Pedoman Pastoral Keluarga (MAWI 1975) antara lain mengatakan: Kita makin
menginsyafi bahwa perkawinan itu persekutuan cinta antara pria dan wanita yang
secara sadar dan bebas menyerahkan diri beserta segala kemampuannya untuk
selamanya.
Dalam
penyerahan itu suami isteri berusaha makin saling menyempurnakan dan bantu
membantu. Hanya dalam suasana hormat-menghormati dan saling menerima inilah,
dalam keadaan manapun juga, persekutuan cinta itu dapat berkembang hingga
tercapai kesatuan hati yang dicita-citakan. (Lihat Pedoman Kerja Umat katolik
No. 9).
Kali
ini para pembaca diajak untuk memahami makna hidup berkeluarga sebagai
panggilan hidup dan dapat diharapkan dapat dihayati dalam hidup keluarga
bersama orangtua serta sanak-saudara.
Perkawinan
itu persekutuan cinta antara pria dan wanita yang secara sadar dan bebas
menyerahkan diri beserta segala kemampuannya untuk selamanya. Dalam penyerahan
itu suami isteri berusaha makin saling menyempurnakan dan saling membantu.
Hanya dalam suasana saling menghormati dan menerima inilah, dalam keadaan
manapun juga, persekutuan cinta itu dapat berkembang hingga tercapai kesatuan
hati yang dicita-citakan.
Tuhan
menghendaki agar kesatuan antara suami dan istri tidak terceraikan, karena
perkawinan merupakan tanda kesetiaan Allah kepada manusia dan kesetiaan Kristus
kepada Gereja-Nya. Atau dengan kata lain: menjadi tanda kesetiaan cinta Allah
kepada setiap orang. Menjadi saksi akan kesetiaan perkawinan yang tak
terceraikan ini adalah salah satu tugas pasangan Kristiani yang paling genting
saat ini, di saat dunia dikaburkan oleh banyak pandangan yang menurunkan
derajat perkawinan, seolah hanya pelampiasan keinginan jasmani semata. Jika
pasangan suami istri dan anak- anak hidup dalam kasih yang total, maka keluarga
menjadi gambaran nyata sebuah Gereja, sehingga tepatlah jika keluarga itu
disebut sebagai Gereja kecil atau ecclesia domestica.

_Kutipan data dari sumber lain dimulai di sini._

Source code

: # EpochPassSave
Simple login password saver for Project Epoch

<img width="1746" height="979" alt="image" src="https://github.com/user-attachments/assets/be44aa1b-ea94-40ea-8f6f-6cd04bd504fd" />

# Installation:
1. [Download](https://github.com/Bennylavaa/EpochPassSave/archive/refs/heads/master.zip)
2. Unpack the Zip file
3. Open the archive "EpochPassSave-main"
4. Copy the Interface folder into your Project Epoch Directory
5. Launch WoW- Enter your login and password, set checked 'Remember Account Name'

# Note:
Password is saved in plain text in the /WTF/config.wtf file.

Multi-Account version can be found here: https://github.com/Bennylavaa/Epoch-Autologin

Sebab dengan menerapkan
kasih seperti teladan Kristus, keluarga turut mengambil bagian di dalam hidup
dan misi Gereja dalam membangun Kerajaan Allah.
Pengembangan
Perkawinan dan Keluarga Merupakan Tugas Semua Orang
“Keluarga
adalah tempat pendidikan untuk memperkaya kemanusiaan. Supaya keluarga mampu
mencapai kepenuhan hidup dan misinya, diperlukan komunikasi, hati penuh
kebaikan, kesepakatan suamiisteri, dan kerja sama orangtua yang tekun dalam
mendidik anakanak. Kehadiran aktif ayah sangat membantu pembinaan mereka dan
pengurusan rumah tangga oleh ibu, terutama dibutuhkan oleh anak-anak yang masih
muda, perlu dijamin, tanpa maksud supaya pengembangan peranan sosial wanita
yang sewajarnya dikesampingkan. Melalui pendidikan hendaknya anak-anak dibina
sedemikian rupa, sehingga ketika sudah dewasa mereka mampu dengan penuh
tanggung jawab mengikuti panggilan mereka; panggilan religius; serta memilih
status hidup mereka. Maksudnya apabila kelak mereka mengikat diri dalam
pernikahan, mereka mampu membangun keluarga sendiri dalam kondisi-kondisi
moril, sosial dan ekonomi yang menguntungkan. Merupakan kewajiban orang tua
atau para pengasuh, membimbing mereka yang lebih muda dalam membentuk keluarga
dengan nasehat bijaksana, yang dapat mereka terima dengan senang hati.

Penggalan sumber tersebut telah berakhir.